Talking Matters: A Knowledge Mobilization Project

These stories are from Bishop’s Alumni Magazine, edition No. 58 Fall 2022.

Everyone, at some point in their life, will be touched by the diseases of dementia and Alzheimer’s. They shall either fall victim to the disease, or find themself as caregiver and witness to the slow decline of cognitive functions with someone they love.

It is this decline in cognitive function that is the basis for a groundbreaking play, or knowledge mobilization project, which had its world premiere at the Turner Studio Theatre in May 2022.

Sterling Mawhinney and Sophie Kaplan during rehearsal (photo credit Justine Trempe)

Differing from other movies and plays that have dealt with this topic, Talking Matters sets out to teach and inform audiences in the new treatment called languaging. The central premise is that patients with early onset dementia have the ability to recall “lost” vocabulary. The technique requires patience and a willingness to spend time with the patient. The play strives to enable caregivers to practice this technique which has been shown to empower patients with their rediscovered vocabulary.

The project was the result of a collaboration between the Bishop’s Drama and Psychology departments, and the two playwrights, Marina Engelking and Merrill Swain. Ms. Engelking is a published author who has turned her sights towards playwriting, and Ms. Swain in a professor emeritus from the University of Toronto whose specialty is second language acquisition and more recently, language as a tool to combat mild cognitive deficiencies.

The play was directed by Wade Lynch, a professor in the Drama Department, who collaborated with Dr.
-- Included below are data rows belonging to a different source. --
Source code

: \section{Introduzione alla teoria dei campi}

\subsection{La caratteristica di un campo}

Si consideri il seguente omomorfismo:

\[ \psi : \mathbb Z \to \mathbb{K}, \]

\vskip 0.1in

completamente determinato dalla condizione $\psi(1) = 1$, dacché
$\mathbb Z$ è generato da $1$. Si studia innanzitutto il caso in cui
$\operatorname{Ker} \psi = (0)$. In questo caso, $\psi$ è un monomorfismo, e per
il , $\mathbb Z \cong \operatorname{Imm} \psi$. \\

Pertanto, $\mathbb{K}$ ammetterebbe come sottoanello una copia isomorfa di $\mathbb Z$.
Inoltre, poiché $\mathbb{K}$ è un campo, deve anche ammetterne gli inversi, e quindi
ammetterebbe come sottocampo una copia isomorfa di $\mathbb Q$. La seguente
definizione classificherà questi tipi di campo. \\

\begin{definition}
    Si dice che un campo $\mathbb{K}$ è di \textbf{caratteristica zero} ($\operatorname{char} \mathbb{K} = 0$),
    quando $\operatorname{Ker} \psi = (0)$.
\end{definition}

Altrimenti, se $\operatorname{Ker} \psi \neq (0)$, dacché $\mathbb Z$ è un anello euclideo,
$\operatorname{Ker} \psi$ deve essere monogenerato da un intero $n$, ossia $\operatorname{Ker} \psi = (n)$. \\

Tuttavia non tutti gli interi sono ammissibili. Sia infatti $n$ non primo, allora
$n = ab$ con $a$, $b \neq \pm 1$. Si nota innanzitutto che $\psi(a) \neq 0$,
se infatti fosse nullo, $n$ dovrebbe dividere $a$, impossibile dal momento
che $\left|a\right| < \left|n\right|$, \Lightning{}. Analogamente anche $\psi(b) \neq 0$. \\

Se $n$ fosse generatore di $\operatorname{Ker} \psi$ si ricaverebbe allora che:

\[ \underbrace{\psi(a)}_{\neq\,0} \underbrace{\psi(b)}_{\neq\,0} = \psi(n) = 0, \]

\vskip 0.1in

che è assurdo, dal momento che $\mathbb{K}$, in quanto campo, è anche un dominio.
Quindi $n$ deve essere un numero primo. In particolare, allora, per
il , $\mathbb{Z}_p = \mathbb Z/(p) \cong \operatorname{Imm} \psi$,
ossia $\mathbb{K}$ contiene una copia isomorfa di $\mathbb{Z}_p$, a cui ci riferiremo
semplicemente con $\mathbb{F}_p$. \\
Heather Lawford from the Psychology Department, to present this new knowledge mobilization project.

Mary Harvey and Sterling Mawhinney during rehearsal (photo credit Justine Trempe)

Performing in the play were Bishop’s drama students Sophie Kaplan and Alessia Hatch ’22, along with Professor Mary Harvey from the Drama Department and Sterling Mawhinney ‘88 from the Advancement Office.

The play was performed twice at the Turner Studio Theatre and again at the Grace Village, a retirement home located in Huntingville, QC. The Grace Village performance was particularly inspiring as the audience was made up of care workers, volunteers, and the families of patients in the “memory ward”, many of whom commented they preferred the information presented in play form rather than in written documentation.

The hope is, this project will gain notice from other municipalities and organizations who would benefit from the information and techniques presented in this production.